On Friday, Citi adjusted its price target for NASDAQ:FUTU, the stock of Futu Holdings (NASDAQ:FUTU) Limited, to $75.30 from the previous target of $76.90. The firm sustained a Buy rating on the shares.
The adjustment followed Futu's fourth-quarter earnings report, which revealed a non-GAAP net profit after tax (NPAT) of HK$950.5 billion, a decrease of 17.9% quarter-over-quarter and 6.3% year-over-year. This resulted in a full-year non-GAAP NPAT of HK$4.57 billion, falling short of Citi's expectations by 1.4%.
The company's gross profit for the fourth quarter dropped by 11.1% quarter-over-quarter to HK$2.0 billion. This decline was attributed to a combination of weaker brokerage commission income, which decreased by 10.7% quarter-over-quarter due to a 12.2% reduction in trading volume, and a decrease in net interest income by 12.7% quarter-over-quarter. The latter was impacted by lower daily average client cash balances and stock borrowing balances.
Futu's operating profit also experienced a significant decrease, down by 22.5% quarter-over-quarter and 8.5% year-over-year, to HK$1.02 billion.

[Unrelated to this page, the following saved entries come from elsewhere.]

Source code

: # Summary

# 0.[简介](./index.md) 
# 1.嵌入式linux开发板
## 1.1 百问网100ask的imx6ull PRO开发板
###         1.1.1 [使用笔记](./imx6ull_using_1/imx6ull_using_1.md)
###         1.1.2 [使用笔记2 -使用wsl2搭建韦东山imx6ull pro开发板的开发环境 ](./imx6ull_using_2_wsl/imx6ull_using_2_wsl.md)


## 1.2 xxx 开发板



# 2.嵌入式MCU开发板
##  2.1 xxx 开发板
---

The operating profit margin (OPM) saw a notable decline, dropping by 7.3 percentage points quarter-over-quarter and 5 percentage points year-over-year to 50.1%. Additionally, the company's return on equity (ROE) diminished by 4.4 percentage points quarter-over-quarter and 4.0 percentage points year-over-year to 15.8%.

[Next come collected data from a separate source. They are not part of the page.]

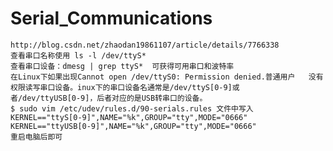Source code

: # Serial_Communications


	http://blog.csdn.net/zhaodan19861107/article/details/7766338
	查看串口名称使用 ls -l /dev/ttyS*   
	查看串口设备：dmesg | grep ttyS*  可获得可用串口和波特率
	在Linux下如果出现Cannot open /dev/ttyS0: Permission denied.普通用户	没有权限读写串口设备。inux下的串口设备名通常是/dev/ttyS[0-9]或	者/dev/ttyUSB[0-9]，后者对应的是USB转串口的设备。
	$ sudo vim /etc/udev/rules.d/90-serials.rules 文件中写入
	KERNEL=="ttyS[0-9]",NAME="%k",GROUP="tty",MODE="0666"
	KERNEL=="ttyUSB[0-9]",NAME="%k",GROUP="tty",MODE="0666"
	重启电脑后即可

The company's core leverage ratio also saw a slight reduction, falling by 0.1x quarter-over-quarter to 2.1x. In response to the financial results, Futu has initiated a new share repurchase program, which authorizes the buyback of up to $500 million of its American Depositary Shares (ADSs). The program is set to remain valid until the end of 2025.